[Records from a collection]

++++++++

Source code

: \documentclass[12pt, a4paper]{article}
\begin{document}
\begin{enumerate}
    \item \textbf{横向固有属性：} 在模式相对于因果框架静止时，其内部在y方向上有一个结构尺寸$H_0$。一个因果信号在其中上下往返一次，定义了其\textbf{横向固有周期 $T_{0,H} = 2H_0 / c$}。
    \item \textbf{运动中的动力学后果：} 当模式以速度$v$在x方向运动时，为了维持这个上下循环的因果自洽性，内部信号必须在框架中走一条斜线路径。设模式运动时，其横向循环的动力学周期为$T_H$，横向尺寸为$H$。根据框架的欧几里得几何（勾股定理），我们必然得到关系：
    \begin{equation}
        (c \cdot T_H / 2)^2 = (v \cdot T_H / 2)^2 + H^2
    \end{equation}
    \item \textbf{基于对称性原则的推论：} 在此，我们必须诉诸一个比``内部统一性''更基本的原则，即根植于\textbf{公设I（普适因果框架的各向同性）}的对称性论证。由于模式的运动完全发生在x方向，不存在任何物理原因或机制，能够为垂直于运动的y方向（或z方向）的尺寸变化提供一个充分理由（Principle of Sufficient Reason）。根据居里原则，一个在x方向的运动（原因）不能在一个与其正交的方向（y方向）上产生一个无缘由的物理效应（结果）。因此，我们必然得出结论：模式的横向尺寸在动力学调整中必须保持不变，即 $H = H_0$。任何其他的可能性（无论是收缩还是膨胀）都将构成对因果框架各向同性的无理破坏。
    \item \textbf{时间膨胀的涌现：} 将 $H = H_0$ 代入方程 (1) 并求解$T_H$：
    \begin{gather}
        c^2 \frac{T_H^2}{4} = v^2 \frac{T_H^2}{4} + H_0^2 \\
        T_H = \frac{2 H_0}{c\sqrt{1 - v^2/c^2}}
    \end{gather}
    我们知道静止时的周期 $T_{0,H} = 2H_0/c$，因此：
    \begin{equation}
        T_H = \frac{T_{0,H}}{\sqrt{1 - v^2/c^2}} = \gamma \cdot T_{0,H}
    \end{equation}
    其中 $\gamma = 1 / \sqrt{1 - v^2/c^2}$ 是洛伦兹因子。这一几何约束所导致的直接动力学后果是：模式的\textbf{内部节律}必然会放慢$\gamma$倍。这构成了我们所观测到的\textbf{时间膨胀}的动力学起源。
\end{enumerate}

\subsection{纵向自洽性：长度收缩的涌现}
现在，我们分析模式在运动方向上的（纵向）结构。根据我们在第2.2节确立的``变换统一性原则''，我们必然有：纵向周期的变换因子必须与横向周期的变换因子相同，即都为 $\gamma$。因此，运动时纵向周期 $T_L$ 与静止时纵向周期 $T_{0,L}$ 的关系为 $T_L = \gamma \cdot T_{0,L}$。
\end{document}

++++++++

→ What needs to be done:
Search the data above for the string "sqrt" and return every line that has it.

→ Solution to this task:
        T_H = \frac{2 H_0}{c\sqrt{1 - v^2/c^2}}
        T_H = \frac{T_{0,H}}{\sqrt{1 - v^2/c^2}} = \gamma \cdot T_{0,H}
    其中 $\gamma = 1 / \sqrt{1 - v^2/c^2}$ 是洛伦兹因子。这一几何约束所导致的直接动力学后果是：模式的\textbf{内部节律}必然会放慢$\gamma$倍。这构成了我们所观测到的\textbf{时间膨胀}的动力学起源。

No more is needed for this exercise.